━━━━━ RECORD EXTRACTS ━━━━━

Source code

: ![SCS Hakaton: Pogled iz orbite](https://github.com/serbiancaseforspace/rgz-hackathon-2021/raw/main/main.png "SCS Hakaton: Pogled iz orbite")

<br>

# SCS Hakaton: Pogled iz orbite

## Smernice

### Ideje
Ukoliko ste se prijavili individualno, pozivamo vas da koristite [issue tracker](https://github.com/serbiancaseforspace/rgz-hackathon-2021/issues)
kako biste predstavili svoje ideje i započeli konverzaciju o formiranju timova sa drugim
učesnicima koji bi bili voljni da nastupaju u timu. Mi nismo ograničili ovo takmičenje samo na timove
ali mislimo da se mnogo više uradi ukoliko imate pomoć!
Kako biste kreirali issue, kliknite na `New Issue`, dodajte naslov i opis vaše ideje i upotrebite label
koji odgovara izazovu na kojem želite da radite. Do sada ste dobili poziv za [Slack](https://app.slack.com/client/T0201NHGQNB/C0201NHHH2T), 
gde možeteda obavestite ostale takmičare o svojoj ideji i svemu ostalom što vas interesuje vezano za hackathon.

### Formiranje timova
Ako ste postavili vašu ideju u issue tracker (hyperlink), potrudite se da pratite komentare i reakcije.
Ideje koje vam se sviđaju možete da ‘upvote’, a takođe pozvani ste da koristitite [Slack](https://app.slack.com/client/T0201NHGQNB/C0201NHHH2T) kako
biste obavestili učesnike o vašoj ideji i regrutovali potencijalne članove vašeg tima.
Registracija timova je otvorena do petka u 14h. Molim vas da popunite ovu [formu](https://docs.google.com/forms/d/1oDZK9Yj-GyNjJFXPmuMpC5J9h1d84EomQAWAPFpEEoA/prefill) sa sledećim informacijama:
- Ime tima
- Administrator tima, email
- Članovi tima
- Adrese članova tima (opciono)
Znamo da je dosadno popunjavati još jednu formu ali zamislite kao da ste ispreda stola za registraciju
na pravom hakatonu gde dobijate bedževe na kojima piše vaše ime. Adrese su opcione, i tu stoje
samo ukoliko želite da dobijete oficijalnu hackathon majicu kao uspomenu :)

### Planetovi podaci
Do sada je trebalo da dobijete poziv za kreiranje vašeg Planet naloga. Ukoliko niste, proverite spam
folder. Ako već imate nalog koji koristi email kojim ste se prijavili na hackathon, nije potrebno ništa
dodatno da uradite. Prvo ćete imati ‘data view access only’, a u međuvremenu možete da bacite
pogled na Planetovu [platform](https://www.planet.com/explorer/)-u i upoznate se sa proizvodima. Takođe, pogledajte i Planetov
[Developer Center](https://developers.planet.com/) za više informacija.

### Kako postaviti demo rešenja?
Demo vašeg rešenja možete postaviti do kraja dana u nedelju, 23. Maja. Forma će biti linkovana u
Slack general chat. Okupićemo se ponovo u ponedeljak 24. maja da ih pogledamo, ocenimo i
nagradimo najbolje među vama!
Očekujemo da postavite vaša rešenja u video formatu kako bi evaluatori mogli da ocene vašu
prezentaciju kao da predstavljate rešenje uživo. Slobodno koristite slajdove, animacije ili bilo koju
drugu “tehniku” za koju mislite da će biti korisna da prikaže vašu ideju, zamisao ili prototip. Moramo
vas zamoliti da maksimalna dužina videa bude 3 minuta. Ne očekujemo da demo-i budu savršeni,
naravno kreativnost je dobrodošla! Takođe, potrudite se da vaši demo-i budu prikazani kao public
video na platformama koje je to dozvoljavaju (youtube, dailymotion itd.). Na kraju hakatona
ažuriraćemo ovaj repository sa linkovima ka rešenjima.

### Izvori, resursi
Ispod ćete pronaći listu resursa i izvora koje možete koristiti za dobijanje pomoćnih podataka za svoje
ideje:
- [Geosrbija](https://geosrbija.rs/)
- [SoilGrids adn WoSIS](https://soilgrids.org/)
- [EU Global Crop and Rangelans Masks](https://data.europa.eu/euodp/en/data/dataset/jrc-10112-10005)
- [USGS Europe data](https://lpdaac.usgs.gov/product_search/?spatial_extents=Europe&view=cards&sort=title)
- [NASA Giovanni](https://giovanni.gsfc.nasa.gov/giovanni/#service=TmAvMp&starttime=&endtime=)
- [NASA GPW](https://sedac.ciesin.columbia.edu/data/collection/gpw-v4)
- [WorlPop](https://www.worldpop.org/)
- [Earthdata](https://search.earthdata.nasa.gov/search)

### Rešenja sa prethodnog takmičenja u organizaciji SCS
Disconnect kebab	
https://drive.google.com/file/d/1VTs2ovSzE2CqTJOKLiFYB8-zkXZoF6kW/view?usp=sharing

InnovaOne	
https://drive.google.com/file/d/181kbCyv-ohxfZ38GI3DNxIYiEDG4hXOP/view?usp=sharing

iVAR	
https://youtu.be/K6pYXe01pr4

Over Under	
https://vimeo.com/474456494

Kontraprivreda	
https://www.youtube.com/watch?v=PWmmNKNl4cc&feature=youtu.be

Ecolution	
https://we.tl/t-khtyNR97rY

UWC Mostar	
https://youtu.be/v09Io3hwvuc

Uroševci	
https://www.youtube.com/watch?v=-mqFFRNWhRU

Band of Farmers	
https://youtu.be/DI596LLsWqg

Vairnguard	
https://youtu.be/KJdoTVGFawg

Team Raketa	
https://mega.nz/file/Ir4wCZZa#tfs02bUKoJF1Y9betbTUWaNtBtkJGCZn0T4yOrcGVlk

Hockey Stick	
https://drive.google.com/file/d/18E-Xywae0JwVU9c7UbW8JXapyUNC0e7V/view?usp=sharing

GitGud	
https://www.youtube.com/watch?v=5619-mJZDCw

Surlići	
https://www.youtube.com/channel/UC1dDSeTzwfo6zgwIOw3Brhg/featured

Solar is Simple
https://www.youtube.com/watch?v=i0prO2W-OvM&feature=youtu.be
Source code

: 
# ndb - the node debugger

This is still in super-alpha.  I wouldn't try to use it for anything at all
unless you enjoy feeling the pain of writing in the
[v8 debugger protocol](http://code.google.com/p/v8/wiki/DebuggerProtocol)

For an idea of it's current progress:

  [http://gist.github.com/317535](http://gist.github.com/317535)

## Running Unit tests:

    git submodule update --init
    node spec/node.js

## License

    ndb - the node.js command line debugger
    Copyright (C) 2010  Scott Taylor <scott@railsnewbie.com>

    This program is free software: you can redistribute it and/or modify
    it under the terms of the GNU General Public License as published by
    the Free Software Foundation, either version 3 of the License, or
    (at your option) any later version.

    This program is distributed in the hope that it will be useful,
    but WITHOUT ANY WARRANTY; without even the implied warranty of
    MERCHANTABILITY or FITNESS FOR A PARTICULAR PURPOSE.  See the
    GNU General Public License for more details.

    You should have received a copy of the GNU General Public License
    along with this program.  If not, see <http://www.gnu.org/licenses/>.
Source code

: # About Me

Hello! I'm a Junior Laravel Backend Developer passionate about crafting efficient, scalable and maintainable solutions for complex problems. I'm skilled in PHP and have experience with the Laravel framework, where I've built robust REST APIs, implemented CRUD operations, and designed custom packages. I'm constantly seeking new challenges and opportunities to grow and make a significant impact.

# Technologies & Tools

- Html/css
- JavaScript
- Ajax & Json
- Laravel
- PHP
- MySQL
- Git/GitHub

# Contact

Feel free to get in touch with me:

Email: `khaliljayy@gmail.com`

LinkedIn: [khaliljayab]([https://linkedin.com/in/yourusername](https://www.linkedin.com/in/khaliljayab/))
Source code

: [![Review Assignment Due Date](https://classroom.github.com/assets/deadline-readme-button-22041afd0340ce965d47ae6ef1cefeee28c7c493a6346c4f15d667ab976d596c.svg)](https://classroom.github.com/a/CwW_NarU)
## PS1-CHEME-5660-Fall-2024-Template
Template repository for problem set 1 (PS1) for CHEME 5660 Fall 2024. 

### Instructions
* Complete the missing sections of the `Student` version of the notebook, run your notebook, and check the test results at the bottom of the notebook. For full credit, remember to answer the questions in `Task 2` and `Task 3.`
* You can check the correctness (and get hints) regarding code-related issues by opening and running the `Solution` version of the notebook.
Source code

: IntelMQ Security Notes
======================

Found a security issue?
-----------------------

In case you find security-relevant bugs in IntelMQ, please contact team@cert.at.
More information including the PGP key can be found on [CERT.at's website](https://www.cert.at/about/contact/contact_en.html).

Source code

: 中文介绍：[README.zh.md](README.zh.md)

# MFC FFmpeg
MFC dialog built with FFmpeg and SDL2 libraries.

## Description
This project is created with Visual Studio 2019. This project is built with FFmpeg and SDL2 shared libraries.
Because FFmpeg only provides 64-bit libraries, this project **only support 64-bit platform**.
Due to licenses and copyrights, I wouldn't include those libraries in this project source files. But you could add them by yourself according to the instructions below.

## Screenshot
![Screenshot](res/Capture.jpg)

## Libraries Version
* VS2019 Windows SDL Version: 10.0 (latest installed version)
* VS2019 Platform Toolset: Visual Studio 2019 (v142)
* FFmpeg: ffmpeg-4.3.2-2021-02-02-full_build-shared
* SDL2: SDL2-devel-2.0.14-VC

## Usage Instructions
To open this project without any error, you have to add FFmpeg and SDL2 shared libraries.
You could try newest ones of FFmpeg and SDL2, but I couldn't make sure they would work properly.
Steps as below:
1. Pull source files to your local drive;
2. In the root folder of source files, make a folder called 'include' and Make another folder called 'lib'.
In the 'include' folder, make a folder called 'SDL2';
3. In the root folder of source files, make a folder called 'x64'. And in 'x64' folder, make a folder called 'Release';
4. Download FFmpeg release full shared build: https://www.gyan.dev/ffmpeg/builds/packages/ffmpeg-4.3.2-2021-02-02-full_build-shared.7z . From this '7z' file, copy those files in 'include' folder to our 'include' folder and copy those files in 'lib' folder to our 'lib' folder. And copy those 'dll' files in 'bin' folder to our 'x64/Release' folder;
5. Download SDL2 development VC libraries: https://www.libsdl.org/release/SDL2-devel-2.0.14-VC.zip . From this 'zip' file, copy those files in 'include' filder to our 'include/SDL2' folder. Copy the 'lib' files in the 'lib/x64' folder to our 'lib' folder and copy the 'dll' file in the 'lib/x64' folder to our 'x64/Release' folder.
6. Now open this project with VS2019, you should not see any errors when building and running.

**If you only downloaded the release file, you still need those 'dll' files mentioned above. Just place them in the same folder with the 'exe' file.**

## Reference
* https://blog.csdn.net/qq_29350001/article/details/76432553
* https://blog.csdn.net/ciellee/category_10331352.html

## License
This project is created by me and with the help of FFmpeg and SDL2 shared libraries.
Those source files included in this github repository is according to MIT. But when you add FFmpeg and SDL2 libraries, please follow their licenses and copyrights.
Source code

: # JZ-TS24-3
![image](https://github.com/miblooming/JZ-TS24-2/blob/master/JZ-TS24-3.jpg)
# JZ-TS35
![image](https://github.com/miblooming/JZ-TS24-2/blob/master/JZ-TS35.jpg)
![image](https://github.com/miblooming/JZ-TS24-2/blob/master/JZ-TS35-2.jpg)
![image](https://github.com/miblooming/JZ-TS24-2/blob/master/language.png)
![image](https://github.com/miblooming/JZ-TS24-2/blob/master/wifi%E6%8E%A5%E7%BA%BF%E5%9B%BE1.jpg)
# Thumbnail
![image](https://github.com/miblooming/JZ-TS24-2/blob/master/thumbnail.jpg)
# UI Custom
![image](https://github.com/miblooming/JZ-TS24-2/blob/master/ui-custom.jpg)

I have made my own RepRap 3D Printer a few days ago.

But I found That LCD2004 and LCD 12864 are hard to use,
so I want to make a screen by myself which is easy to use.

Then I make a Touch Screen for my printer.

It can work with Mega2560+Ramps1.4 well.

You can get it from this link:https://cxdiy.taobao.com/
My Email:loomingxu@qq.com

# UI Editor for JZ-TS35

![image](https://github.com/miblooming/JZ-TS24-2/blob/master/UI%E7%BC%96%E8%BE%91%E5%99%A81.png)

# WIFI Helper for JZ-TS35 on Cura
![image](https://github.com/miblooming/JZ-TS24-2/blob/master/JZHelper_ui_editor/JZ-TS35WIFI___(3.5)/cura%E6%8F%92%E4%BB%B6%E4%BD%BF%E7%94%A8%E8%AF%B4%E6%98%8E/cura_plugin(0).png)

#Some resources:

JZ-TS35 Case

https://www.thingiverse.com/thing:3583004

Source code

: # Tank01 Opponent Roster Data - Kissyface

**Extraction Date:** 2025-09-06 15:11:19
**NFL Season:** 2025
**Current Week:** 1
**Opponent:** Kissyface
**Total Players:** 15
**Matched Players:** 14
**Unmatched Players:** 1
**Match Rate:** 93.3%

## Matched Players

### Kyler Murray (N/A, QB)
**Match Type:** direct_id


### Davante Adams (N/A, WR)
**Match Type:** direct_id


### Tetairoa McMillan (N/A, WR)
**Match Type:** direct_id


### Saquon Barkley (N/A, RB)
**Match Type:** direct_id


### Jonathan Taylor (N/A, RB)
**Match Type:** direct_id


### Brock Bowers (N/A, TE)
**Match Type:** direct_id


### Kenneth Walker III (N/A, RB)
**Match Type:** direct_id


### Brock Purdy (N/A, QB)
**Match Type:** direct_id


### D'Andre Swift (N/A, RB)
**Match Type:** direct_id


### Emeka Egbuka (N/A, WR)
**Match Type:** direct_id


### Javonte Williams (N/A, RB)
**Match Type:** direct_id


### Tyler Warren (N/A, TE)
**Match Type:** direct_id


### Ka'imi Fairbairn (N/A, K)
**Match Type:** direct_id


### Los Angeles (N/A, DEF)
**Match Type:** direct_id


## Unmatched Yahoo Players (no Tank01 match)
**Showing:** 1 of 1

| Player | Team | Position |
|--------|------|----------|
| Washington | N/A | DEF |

━━━━━

Only lines holding the word "Screenshot" are wanted; copy each one from the listing.

## Screenshot
![Screenshot](res/Capture.jpg)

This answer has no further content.